What is needed |
Please reproduce every entry, keeping each one exact.

Records shown |
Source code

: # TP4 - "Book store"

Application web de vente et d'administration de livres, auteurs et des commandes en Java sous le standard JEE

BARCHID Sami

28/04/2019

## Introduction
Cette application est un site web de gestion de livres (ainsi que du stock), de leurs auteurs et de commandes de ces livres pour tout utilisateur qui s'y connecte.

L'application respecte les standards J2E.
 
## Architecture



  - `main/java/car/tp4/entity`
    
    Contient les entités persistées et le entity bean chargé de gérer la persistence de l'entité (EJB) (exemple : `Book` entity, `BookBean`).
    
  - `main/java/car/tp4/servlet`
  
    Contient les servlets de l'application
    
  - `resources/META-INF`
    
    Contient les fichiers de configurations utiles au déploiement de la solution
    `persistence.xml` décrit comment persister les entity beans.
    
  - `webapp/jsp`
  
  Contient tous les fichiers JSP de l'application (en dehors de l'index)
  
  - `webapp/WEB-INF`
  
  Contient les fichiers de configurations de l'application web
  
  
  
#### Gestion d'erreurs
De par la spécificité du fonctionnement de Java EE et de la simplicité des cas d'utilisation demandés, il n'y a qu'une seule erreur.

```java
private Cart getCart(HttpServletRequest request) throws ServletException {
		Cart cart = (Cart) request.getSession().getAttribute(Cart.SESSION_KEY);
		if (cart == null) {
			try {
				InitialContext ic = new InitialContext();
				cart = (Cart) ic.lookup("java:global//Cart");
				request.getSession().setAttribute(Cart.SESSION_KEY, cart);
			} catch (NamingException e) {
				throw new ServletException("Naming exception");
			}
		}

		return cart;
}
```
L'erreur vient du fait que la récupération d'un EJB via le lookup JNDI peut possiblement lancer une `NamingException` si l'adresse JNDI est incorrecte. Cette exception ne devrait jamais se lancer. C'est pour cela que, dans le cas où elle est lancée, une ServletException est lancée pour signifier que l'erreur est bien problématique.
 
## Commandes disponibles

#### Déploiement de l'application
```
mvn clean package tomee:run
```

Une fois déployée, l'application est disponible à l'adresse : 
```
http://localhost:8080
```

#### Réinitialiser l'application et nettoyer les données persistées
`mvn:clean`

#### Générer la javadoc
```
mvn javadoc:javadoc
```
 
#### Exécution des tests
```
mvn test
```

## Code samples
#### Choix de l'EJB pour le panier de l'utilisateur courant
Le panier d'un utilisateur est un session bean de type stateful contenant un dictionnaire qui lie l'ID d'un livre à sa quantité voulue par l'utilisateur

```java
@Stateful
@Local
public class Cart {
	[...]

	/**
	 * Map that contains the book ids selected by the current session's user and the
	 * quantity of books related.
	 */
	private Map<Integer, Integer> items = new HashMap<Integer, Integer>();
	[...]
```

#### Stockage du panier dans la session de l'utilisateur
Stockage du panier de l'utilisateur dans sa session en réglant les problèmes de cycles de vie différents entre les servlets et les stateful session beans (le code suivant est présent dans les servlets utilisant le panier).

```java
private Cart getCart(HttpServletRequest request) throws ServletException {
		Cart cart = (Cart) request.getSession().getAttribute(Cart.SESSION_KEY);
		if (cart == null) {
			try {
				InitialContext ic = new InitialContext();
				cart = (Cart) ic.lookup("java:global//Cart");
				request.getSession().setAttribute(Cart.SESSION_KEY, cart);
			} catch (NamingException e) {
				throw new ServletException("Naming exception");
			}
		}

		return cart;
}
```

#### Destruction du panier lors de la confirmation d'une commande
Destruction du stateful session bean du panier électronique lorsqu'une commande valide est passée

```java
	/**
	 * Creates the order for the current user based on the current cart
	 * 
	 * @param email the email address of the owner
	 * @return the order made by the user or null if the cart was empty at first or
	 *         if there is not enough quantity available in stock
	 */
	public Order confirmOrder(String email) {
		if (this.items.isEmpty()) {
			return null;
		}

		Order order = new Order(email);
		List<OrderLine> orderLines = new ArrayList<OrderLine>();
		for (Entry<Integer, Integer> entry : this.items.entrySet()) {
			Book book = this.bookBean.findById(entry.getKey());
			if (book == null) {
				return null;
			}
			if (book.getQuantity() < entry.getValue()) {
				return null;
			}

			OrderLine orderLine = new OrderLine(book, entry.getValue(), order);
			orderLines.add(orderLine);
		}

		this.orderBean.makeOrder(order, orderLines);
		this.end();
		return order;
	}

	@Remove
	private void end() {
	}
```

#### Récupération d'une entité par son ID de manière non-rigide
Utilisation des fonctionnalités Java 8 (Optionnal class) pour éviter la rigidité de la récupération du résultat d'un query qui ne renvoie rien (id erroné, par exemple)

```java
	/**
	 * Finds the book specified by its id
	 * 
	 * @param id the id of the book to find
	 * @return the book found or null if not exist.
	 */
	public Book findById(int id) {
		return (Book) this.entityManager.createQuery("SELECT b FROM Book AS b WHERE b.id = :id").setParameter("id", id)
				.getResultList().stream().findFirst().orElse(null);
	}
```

Exercise solution |
Source code

: # TP4 - "Book store"

Application web de vente et d'administration de livres, auteurs et des commandes en Java sous le standard JEE

BARCHID Sami

28/04/2019

## Introduction
Cette application est un site web de gestion de livres (ainsi que du stock), de leurs auteurs et de commandes de ces livres pour tout utilisateur qui s'y connecte.

L'application respecte les standards J2E.
 
## Architecture



  - `main/java/car/tp4/entity`
    
    Contient les entités persistées et le entity bean chargé de gérer la persistence de l'entité (EJB) (exemple : `Book` entity, `BookBean`).
    
  - `main/java/car/tp4/servlet`
  
    Contient les servlets de l'application
    
  - `resources/META-INF`
    
    Contient les fichiers de configurations utiles au déploiement de la solution
    `persistence.xml` décrit comment persister les entity beans.
    
  - `webapp/jsp`
  
  Contient tous les fichiers JSP de l'application (en dehors de l'index)
  
  - `webapp/WEB-INF`
  
  Contient les fichiers de configurations de l'application web
  
  
  
#### Gestion d'erreurs
De par la spécificité du fonctionnement de Java EE et de la simplicité des cas d'utilisation demandés, il n'y a qu'une seule erreur.

```java
private Cart getCart(HttpServletRequest request) throws ServletException {
		Cart cart = (Cart) request.getSession().getAttribute(Cart.SESSION_KEY);
		if (cart == null) {
			try {
				InitialContext ic = new InitialContext();
				cart = (Cart) ic.lookup("java:global//Cart");
				request.getSession().setAttribute(Cart.SESSION_KEY, cart);
			} catch (NamingException e) {
				throw new ServletException("Naming exception");
			}
		}

		return cart;
}
```
L'erreur vient du fait que la récupération d'un EJB via le lookup JNDI peut possiblement lancer une `NamingException` si l'adresse JNDI est incorrecte. Cette exception ne devrait jamais se lancer. C'est pour cela que, dans le cas où elle est lancée, une ServletException est lancée pour signifier que l'erreur est bien problématique.
 
## Commandes disponibles

#### Déploiement de l'application
```
mvn clean package tomee:run
```

Une fois déployée, l'application est disponible à l'adresse : 
```
http://localhost:8080
```

#### Réinitialiser l'application et nettoyer les données persistées
`mvn:clean`

#### Générer la javadoc
```
mvn javadoc:javadoc
```
 
#### Exécution des tests
```
mvn test
```

## Code samples
#### Choix de l'EJB pour le panier de l'utilisateur courant
Le panier d'un utilisateur est un session bean de type stateful contenant un dictionnaire qui lie l'ID d'un livre à sa quantité voulue par l'utilisateur

```java
@Stateful
@Local
public class Cart {
	[...]

	/**
	 * Map that contains the book ids selected by the current session's user and the
	 * quantity of books related.
	 */
	private Map<Integer, Integer> items = new HashMap<Integer, Integer>();
	[...]
```

#### Stockage du panier dans la session de l'utilisateur
Stockage du panier de l'utilisateur dans sa session en réglant les problèmes de cycles de vie différents entre les servlets et les stateful session beans (le code suivant est présent dans les servlets utilisant le panier).

```java
private Cart getCart(HttpServletRequest request) throws ServletException {
		Cart cart = (Cart) request.getSession().getAttribute(Cart.SESSION_KEY);
		if (cart == null) {
			try {
				InitialContext ic = new InitialContext();
				cart = (Cart) ic.lookup("java:global//Cart");
				request.getSession().setAttribute(Cart.SESSION_KEY, cart);
			} catch (NamingException e) {
				throw new ServletException("Naming exception");
			}
		}

		return cart;
}
```

#### Destruction du panier lors de la confirmation d'une commande
Destruction du stateful session bean du panier électronique lorsqu'une commande valide est passée

```java
	/**
	 * Creates the order for the current user based on the current cart
	 * 
	 * @param email the email address of the owner
	 * @return the order made by the user or null if the cart was empty at first or
	 *         if there is not enough quantity available in stock
	 */
	public Order confirmOrder(String email) {
		if (this.items.isEmpty()) {
			return null;
		}

		Order order = new Order(email);
		List<OrderLine> orderLines = new ArrayList<OrderLine>();
		for (Entry<Integer, Integer> entry : this.items.entrySet()) {
			Book book = this.bookBean.findById(entry.getKey());
			if (book == null) {
				return null;
			}
			if (book.getQuantity() < entry.getValue()) {
				return null;
			}

			OrderLine orderLine = new OrderLine(book, entry.getValue(), order);
			orderLines.add(orderLine);
		}

		this.orderBean.makeOrder(order, orderLines);
		this.end();
		return order;
	}

	@Remove
	private void end() {
	}
```

#### Récupération d'une entité par son ID de manière non-rigide
Utilisation des fonctionnalités Java 8 (Optionnal class) pour éviter la rigidité de la récupération du résultat d'un query qui ne renvoie rien (id erroné, par exemple)

```java
	/**
	 * Finds the book specified by its id
	 * 
	 * @param id the id of the book to find
	 * @return the book found or null if not exist.
	 */
	public Book findById(int id) {
		return (Book) this.entityManager.createQuery("SELECT b FROM Book AS b WHERE b.id = :id").setParameter("id", id)
				.getResultList().stream().findFirst().orElse(null);
	}
```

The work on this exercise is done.